Quote from: bigshot on July 10, 2011, 10:24:45 AM
As for the Levine Ring, my objection is more with the conducting than the singing. The whole thing is boring.

I agree Rheingold and Walküre are relatively boring but I think he redeems himself, and redeems his conception, with the last two.

Sarge
the phone rings and somebody says,
"hey, they made a movie about
Mahler, you ought to go see it.
he was as f*cked-up as you are."
                               --Charles Bukowski, "Mahler"

Mirror Image

Just bought my fourth Ring cycle:

[asin]B000068QD8[/asin]

Bill H.

Quote from: Sergeant Rock on July 10, 2011, 05:06:40 AM
True, but it is annoying to have to sit there with the remote in hand, trying to beat the player before it goes from Act I Walküre to Act II with no audible break. I need a break at that point; need to take a few deep breaths, have a moment of silence before plunging into the the next act.

Yeah, it looks pretty expensive now everywhere. When I first heard about it (five or six years ago), it was available very cheap. I paid something like 22 Euro.
The operas are available individually from Myto. Amazon France has some sellers that aren't charging an arm and leg.

Sarge

IIRC, the Moralt Ring on Myto is available from Berkshire Record Outlet for about US$5 a disk. 

Lisztianwagner

Quote from: Mirror Image on July 11, 2011, 08:20:56 AM
Just bought my fourth Ring cycle:

[asin]B000068QD8[/asin]

Good choice, Levine's Ring is beautiful! Once I saw the DVD, it was a spectacular performance :D

Ilaria
"Tradition is not the worship of ashes, but the preservation of fire." - Gustav Mahler

DavidRoss

Quote from: WagnerNut on July 08, 2011, 04:57:56 PM
Thanks, David. The Rings I keep coming back to as favorites are Janowski's, Karajan's and Barenboim's, each with their own weaknesses and strengths, of course. However, I love Solti's Gotterdammerung and Leinsdorf's Walkure more than any other.

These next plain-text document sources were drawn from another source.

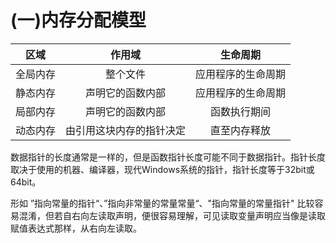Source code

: # (一)内存分配模型

|   区域   |          作用域          |      生命周期      |
| :------: | :----------------------: | :----------------: |
| 全局内存 |         整个文件         | 应用程序的生命周期 |
| 静态内存 |     声明它的函数内部     | 应用程序的生命周期 |
| 局部内存 |     声明它的函数内部     |    函数执行期间    |
| 动态内存 | 由引用这块内存的指针决定 |    直至内存释放    |

数据指针的长度通常是一样的，但是函数指针长度可能不同于数据指针。指针长度取决于使用的机器、编译器，现代Windows系统的指针，指针长度等于32bit或64bit。

形如 ”指向常量的指针“、”指向非常量的常量常量“、"指向常量的常量指针" 比较容易混淆，但若自右向左读取声明，便很容易理解，可见读取变量声明应当像是读取赋值表达式那样，从右向左读取。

I often dream for a Leinsdorf Ring, and wonder, if only...
Jeremy, if you're still around I thought you might be interested to learn that I heard Karajan's Rheingold the other day and thought it was just beautiful.
"Maybe the problem most of you have ... is that you're not listening to Barbirolli." ~Sarge

"The problem with socialism is that sooner or later you run out of other people's money." ~Margaret Thatcher

Elgarian

#625
It was such an extraordinary thing to have the prospect of a Ring cycle performed in the north of England that it never occurred to me it would turn out to be less than a major event, personally. But last night I went to Opera North's Rheingold - which has received excellent reviews - and (I feel almost ashamed of myself to say it) it somehow seemed a bit 'ordinary'.

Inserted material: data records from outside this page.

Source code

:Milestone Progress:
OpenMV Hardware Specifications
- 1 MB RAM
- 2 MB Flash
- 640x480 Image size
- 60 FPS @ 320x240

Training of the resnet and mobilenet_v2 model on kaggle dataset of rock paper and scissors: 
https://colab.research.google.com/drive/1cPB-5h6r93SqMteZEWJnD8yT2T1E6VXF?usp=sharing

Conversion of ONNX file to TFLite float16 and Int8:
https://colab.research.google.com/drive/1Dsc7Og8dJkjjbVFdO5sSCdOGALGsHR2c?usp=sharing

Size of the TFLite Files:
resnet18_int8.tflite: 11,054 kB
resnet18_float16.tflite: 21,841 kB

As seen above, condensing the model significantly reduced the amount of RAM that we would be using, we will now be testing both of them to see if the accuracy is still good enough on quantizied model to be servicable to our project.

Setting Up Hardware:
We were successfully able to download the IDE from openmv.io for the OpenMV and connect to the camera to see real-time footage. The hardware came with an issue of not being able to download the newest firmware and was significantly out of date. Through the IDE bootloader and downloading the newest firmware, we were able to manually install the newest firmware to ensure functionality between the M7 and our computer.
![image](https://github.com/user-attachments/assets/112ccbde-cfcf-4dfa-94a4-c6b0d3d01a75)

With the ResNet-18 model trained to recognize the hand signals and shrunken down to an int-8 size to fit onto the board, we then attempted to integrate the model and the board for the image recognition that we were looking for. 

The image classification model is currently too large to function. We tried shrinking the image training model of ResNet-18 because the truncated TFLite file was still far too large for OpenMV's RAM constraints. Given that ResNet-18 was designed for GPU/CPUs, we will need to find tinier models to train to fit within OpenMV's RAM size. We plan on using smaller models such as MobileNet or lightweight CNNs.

They'd tried so hard that I feel guilty about my lacklustre response, and I wonder if it was really just me failing to rise to the occasion. It was a concert performance, but they used three large video screens at the back showing appropriate images - water, fire, molten gold, sky etc - which was very effective. And the cast 'semi-acted' in front of the orchestra (rather than just standing and singing, if you see what I mean). The Rhinemaidens sang pleasantly - but really that makes my point: they sang merely pleasantly. Wotan was solid, but solid in a wooden sort of way. Some of the longer conversations seemed interminably long. The orchestra rose splendidly to meet occasional occasions, but there were stretches where they seemed to be just playing the notes. So the rainbow bridge section, for example, wasn't so much 'Bam! Wow! Oh my God! Incredible!', as 'Oh how interesting: a rainbow bridge'.

But at the end everyone seemed to think it was marvellous, and cheered, and clapped, and I felt a bit like someone who'd been at a great party but met all the wrong people. It's possible that this feeling of anticlimax is entirely of my own making. Maybe I've listened to too many different recorded Rheingolds in the last year or two, and am temporarily sated with it.

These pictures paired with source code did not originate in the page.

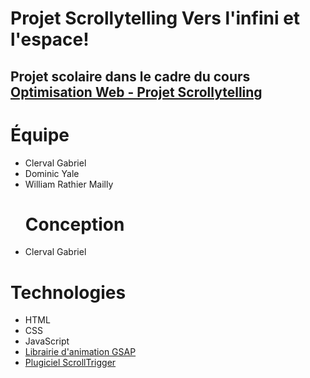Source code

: # Projet Scrollytelling Vers l'infini et l'espace!
## Projet scolaire dans le cadre du cours [Optimisation Web - Projet Scrollytelling](https://tim-montmorency.com/timdoc/582-424MO/projet-scrollytelling/)
# Équipe
* Clerval Gabriel
* Dominic Yale
* William Rathier Mailly
  # Conception
* Clerval Gabriel
 # Technologies
* HTML
* CSS
* JavaScript
* [Librairie d'animation GSAP](https://gsap.com)
* [Plugiciel ScrollTrigger](https://gsap.com/docs/v3/Plugins/ScrollTrigger/)
  
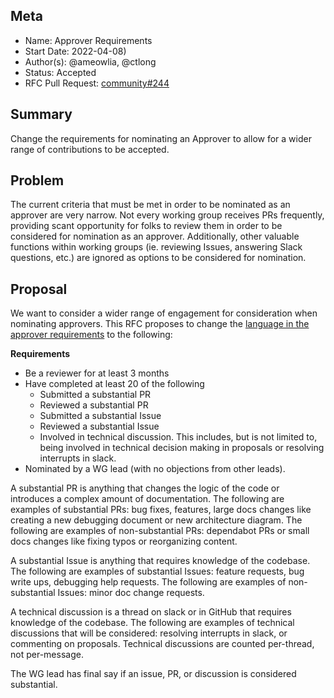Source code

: ## Meta
[meta]: #meta
- Name: Approver Requirements
- Start Date: 2022-04-08)
- Author(s): @ameowlia, @ctlong
- Status: Accepted
- RFC Pull Request: [community#244](https://github.com/cloudfoundry/community/pull/244)

## Summary

Change the requirements for nominating an Approver to allow for a wider range of
contributions to be accepted.

## Problem

The current criteria that must be met in order to be nominated as an approver
are very narrow. Not every working group receives PRs frequently, providing
scant opportunity for folks to review them in order to be considered for
nomination as an approver. Additionally, other valuable functions within working
groups (ie. reviewing Issues, answering Slack questions, etc.) are ignored as
options to be considered for nomination.

## Proposal

We want to consider a wider range of engagement for consideration when
nominating approvers. This RFC proposes to change the [language in the approver
requirements](https://github.com/cloudfoundry/community/blob/main/toc/ROLES.md#requirements-2)
to the following:

**Requirements**
* Be a reviewer for at least 3 months
* Have completed at least 20 of the following
  * Submitted a substantial PR
  * Reviewed a substantial PR
  * Submitted a substantial Issue
  * Reviewed a substantial Issue
  * Involved in technical discussion. This includes, but is not limited to,
    being involved in technical decision making in proposals or resolving
    interrupts in slack.
* Nominated by a WG lead (with no objections from other leads).

A substantial PR is anything that changes the logic of the code or introduces a
complex amount of documentation. The following are examples of substantial PRs:
bug fixes, features, large docs changes like creating a new debugging document
or new architecture diagram. The following are examples of non-substantial PRs:
dependabot PRs or small docs changes like fixing typos or reorganizing content.

A substantial Issue is anything that requires knowledge of the codebase. The
following are examples of substantial Issues: feature requests, bug write ups,
debugging help requests. The following are examples of non-substantial Issues:
minor doc change requests.

A technical discussion is a thread on slack or in GitHub that requires knowledge
of the codebase. The following are examples of technical discussions that will
be considered: resolving interrupts in slack, or commenting on proposals.
Technical discussions are counted per-thread, not per-message.

The WG lead has final say if an issue, PR, or discussion is considered
substantial.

It lasted two and a half hours, but it felt like four. It might have been better not to have posted on this at all (to be consistent with my belief that negative reviews are usually worthless, reflecting the reviewer more than the reviewed), and I suppose my chief motivation was to unburden some of this morning's flatness and sense of disappointment. Even so, I can't help feeling uneasy about the prospects for Walkure, which they're doing next year.

http://www.youtube.com/v/Fl9PGS2szp4

knight66

Sometimes Wagner mystifies me and I think that to an extent my reactions are dictated by my own mood. Several years ago I attended Meistersingers in concert performance at the Edinburgh Festival. I would have paid money to get out of there, I have rarely been so overwhelmingly bored. As with your experience, the performance was warmly received. I felt it would be a long time until I again exposed myself to more than highlights. Having the libretto just made me yearn for them to get a move on, as my eye ran ahead to the acres of text to come.

And yet, and yet. Less than a year later I was listening to Karajan's Dresden recording and was entranced.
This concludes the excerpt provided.